Will definitely visit this later - could be a great reference work - thanks for posting it.


----------



## AA Institute (Sep 4, 2005)

A lot of it is really based on hope (as well as some scientific analysis), but we'll really need to wait until missions like the 'Terrestrial Planet Finder' are launched by NASA in the next decade or so...

AA


----------



## dreamwalker (Sep 4, 2005)

Special telescopes whould be out by 2014 which would allow the detection of earth size planets using many (optical?) telescopes combined, that cut out the glare caused by the planets star


----------



## AA Institute (Sep 12, 2005)

We also have the Darwin mission to follow along with Terrestrial Planet Finder. Once the 
Earth-like planets have been located around nearby stars, that mission 
will help answer the next big question in the chain: do they contain 
the signatures of life? 


More here:- 


http://www.darwin.rl.ac.uk/overview.htm 


The next couple of decades are going to be very very exciting! 


Roll on 2015....  
AA


----------



## Stalker (Sep 13, 2005)

Despite Alpha Centauri being a triple sytem, its main component is spectrally much alike our sun. My guess is that terrestrial planets are possible there. The slower the star's revolution over its axis, the likelier is the chance it's "overburdened" with the planetary system.
Concering the diameters of lenses and reflectors for telescope.

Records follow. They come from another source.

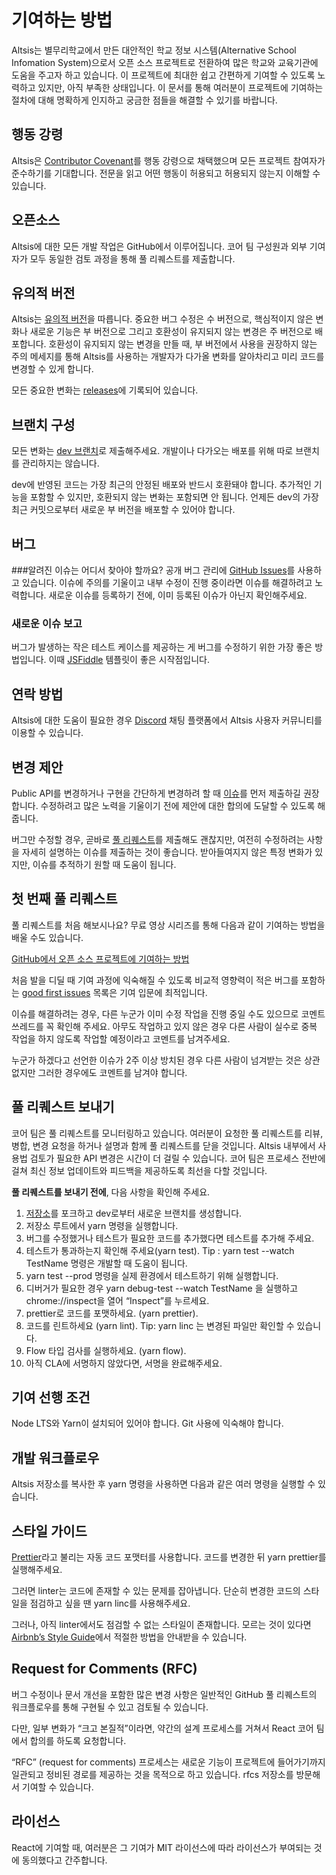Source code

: # 기여하는 방법
Altsis는 별무리학교에서 만든 대안적인 학교 정보 시스템(Alternative School Infomation System)으로서 오픈 소스 프로젝트로 전환하여 많은 학교와 교육기관에 도움을 주고자 하고 있습니다. 이 프로젝트에 최대한 쉽고 간편하게 기여할 수 있도록 노력하고 있지만, 아직 부족한 상태입니다. 이 문서를 통해 여러분이 프로젝트에 기여하는 절차에 대해 명확하게 인지하고 궁금한 점들을 해결할 수 있기를 바랍니다.

## 행동 강령
Altsis은 [Contributor Covenant](https://github.com/bmrdevteam/school-information-system/blob/document/CONTRIBUTOR_COVENANT.md)를 행동 강령으로 채택했으며 모든 프로젝트 참여자가 준수하기를 기대합니다. 전문을 읽고 어떤 행동이 허용되고 허용되지 않는지 이해할 수 있습니다.

## 오픈소스
Altsis에 대한 모든 개발 작업은 GitHub에서 이루어집니다. 코어 팀 구성원과 외부 기여자가 모두 동일한 검토 과정을 통해 풀 리퀘스트를 제출합니다.

## 유의적 버전
Altsis는 [유의적 버전](https://semver.org/lang/ko/)을 따릅니다. 중요한 버그 수정은 수 버전으로, 핵심적이지 않은 변화나 새로운 기능은 부 버전으로 그리고 호환성이 유지되지 않는 변경은 주 버전으로 배포합니다. 호환성이 유지되지 않는 변경을 만들 때, 부 버전에서 사용을 권장하지 않는 주의 메세지를 통해 Altsis를 사용하는 개발자가 다가올 변화를 알아차리고 미리 코드를 변경할 수 있게 합니다.

모든 중요한 변화는 [releases](https://github.com/bmrdevteam/school-information-system/releases)에 기록되어 있습니다.

## 브랜치 구성
모든 변화는 [dev 브랜치](https://github.com/bmrdevteam/school-information-system/tree/dev)로 제출해주세요. 개발이나 다가오는 배포를 위해 따로 브랜치를 관리하지는 않습니다.

dev에 반영된 코드는 가장 최근의 안정된 배포와 반드시 호환돼야 합니다. 추가적인 기능을 포함할 수 있지만, 호환되지 않는 변화는 포함되면 안 됩니다. 언제든 dev의 가장 최근 커밋으로부터 새로운 부 버전을 배포할 수 있어야 합니다.

## 버그
###알려진 이슈는 어디서 찾아야 할까요?
공개 버그 관리에 [GitHub Issues](https://github.com/bmrdevteam/school-information-system/issues)를 사용하고 있습니다. 이슈에 주의를 기울이고 내부 수정이 진행 중이라면 이슈를 해결하려고 노력합니다. 새로운 이슈를 등록하기 전에, 이미 등록된 이슈가 아닌지 확인해주세요.

### 새로운 이슈 보고
버그가 발생하는 작은 테스트 케이스를 제공하는 게 버그를 수정하기 위한 가장 좋은 방법입니다. 이때 [JSFiddle](https://jsfiddle.net/) 템플릿이 좋은 시작점입니다.

## 연락 방법
Altsis에 대한 도움이 필요한 경우 [Discord](https://discord.gg/2MxW4NfS) 채팅 플랫폼에서 Altsis 사용자 커뮤니티를 이용할 수 있습니다.

## 변경 제안
Public API를 변경하거나 구현을 간단하게 변경하려 할 때 [이슈](https://github.com/bmrdevteam/school-information-system/issues)를 먼저 제출하길 권장합니다. 수정하려고 많은 노력을 기울이기 전에 제안에 대한 합의에 도달할 수 있도록 해줍니다.

버그만 수정할 경우, 곧바로 [풀 리퀘스트](https://github.com/bmrdevteam/school-information-system/pulls)를 제출해도 괜찮지만, 여전히 수정하려는 사항을 자세히 설명하는 이슈를 제출하는 것이 좋습니다. 받아들여지지 않은 특정 변화가 있지만, 이슈를 추적하기 원할 때 도움이 됩니다.

## 첫 번째 풀 리퀘스트
풀 리퀘스트를 처음 해보시나요? 무료 영상 시리즈를 통해 다음과 같이 기여하는 방법을 배울 수도 있습니다.

[GitHub에서 오픈 소스 프로젝트에 기여하는 방법](https://egghead.io/courses/how-to-contribute-to-an-open-source-project-on-github)

처음 발을 디딜 때 기여 과정에 익숙해질 수 있도록 비교적 영향력이 적은 버그를 포함하는 [good first issues](https://github.com/facebook/react/issues?q=is:open+is:issue+label:%22good+first+issue%22) 목록은 기여 입문에 최적입니다.

이슈를 해결하려는 경우, 다른 누군가 이미 수정 작업을 진행 중일 수도 있으므로 코멘트 쓰레드를 꼭 확인해 주세요. 아무도 작업하고 있지 않은 경우 다른 사람이 실수로 중복 작업을 하지 않도록 작업할 예정이라고 코멘트를 남겨주세요.

누군가 하겠다고 선언한 이슈가 2주 이상 방치된 경우 다른 사람이 넘겨받는 것은 상관없지만 그러한 경우에도 코멘트를 남겨야 합니다.

## 풀 리퀘스트 보내기
코어 팀은 풀 리퀘스트를 모니터링하고 있습니다. 여러분이 요청한 풀 리퀘스트를 리뷰, 병합, 변경 요청을 하거나 설명과 함께 풀 리퀘스트를 닫을 것입니다. Altsis 내부에서 사용법 검토가 필요한 API 변경은 시간이 더 걸릴 수 있습니다. 코어 팀은 프로세스 전반에 걸쳐 최신 정보 업데이트와 피드백을 제공하도록 최선을 다할 것입니다.

**풀 리퀘스트를 보내기 전에**, 다음 사항을 확인해 주세요.

1. [저장소](https://github.com/bmrdevteam/school-information-system/tree/dev)를 포크하고 dev로부터 새로운 브랜치를 생성합니다.
2. 저장소 루트에서 yarn 명령을 실행합니다.
3. 버그를 수정했거나 테스트가 필요한 코드를 추가했다면 테스트를 추가해 주세요.
4. 테스트가 통과하는지 확인해 주세요(yarn test). Tip : yarn test --watch TestName 명령은 개발할 때 도움이 됩니다.
5. yarn test --prod 명령을 실제 환경에서 테스트하기 위해 실행합니다.
6. 디버거가 필요한 경우 yarn debug-test --watch TestName 을 실행하고 chrome://inspect을 열어 “Inspect”를 누르세요.
7. prettier로 코드를 포맷하세요. (yarn prettier).
8. 코드를 린트하세요 (yarn lint). Tip: yarn linc 는 변경된 파일만 확인할 수 있습니다.
9. Flow 타입 검사를 실행하세요. (yarn flow).
10. 아직 CLA에 서명하지 않았다면, 서명을 완료해주세요.

## 기여 선행 조건
Node LTS와 Yarn이 설치되어 있어야 합니다.
Git 사용에 익숙해야 합니다.

## 개발 워크플로우
Altsis 저장소를 복사한 후 yarn 명령을 사용하면 다음과 같은 여러 명령을 실행할 수 있습니다.

## 스타일 가이드
[Prettier](https://prettier.io/)라고 불리는 자동 코드 포맷터를 사용합니다. 코드를 변경한 뒤 yarn prettier를 실행해주세요.

그러면 linter는 코드에 존재할 수 있는 문제를 잡아냅니다. 단순히 변경한 코드의 스타일을 점검하고 싶을 땐 yarn linc를 사용해주세요.

그러나, 아직 linter에서도 점검할 수 없는 스타일이 존재합니다. 모르는 것이 있다면 [Airbnb’s Style Guide](https://github.com/airbnb/javascript)에서 적절한 방법을 안내받을 수 있습니다.

## Request for Comments (RFC)
버그 수정이나 문서 개선을 포함한 많은 변경 사항은 일반적인 GitHub 풀 리퀘스트의 워크플로우를 통해 구현될 수 있고 검토될 수 있습니다.

다만, 일부 변화가 “크고 본질적”이라면, 약간의 설계 프로세스를 거쳐서 React 코어 팀에서 합의를 하도록 요청합니다.

“RFC” (request for comments) 프로세스는 새로운 기능이 프로젝트에 들어가기까지 일관되고 정비된 경로를 제공하는 것을 목적으로 하고 있습니다. rfcs 저장소를 방문해서 기여할 수 있습니다.

## 라이선스
React에 기여할 때, 여러분은 그 기여가 MIT 라이선스에 따라 라이선스가 부여되는 것에 동의했다고 간주합니다.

True, our technologies still unable to create a lense or even a reflector with almost zero distortion larger than 10 meters. But what if make lenses in analogy with soap bubbles? Let them be not lasting long but easily renewable. Can a lense effect be also created by a kind of EM field? So all we would need then is just a lense frame...
Has anyone ever researched such possibilities?


----------



## AA Institute (Oct 11, 2006)

As of early 2006, I believe the Terrestrial Planet Finder mission was deferred/cancelled.

But not to lose hope... there are other ideas taking shape which equally promise to look for 'New Earth', perhaps at a fraction of the TPF's cost. Here's one concept that I think has the highest merits:

http://www.centauri-dreams.org/?p=557

cheers,
AA


----------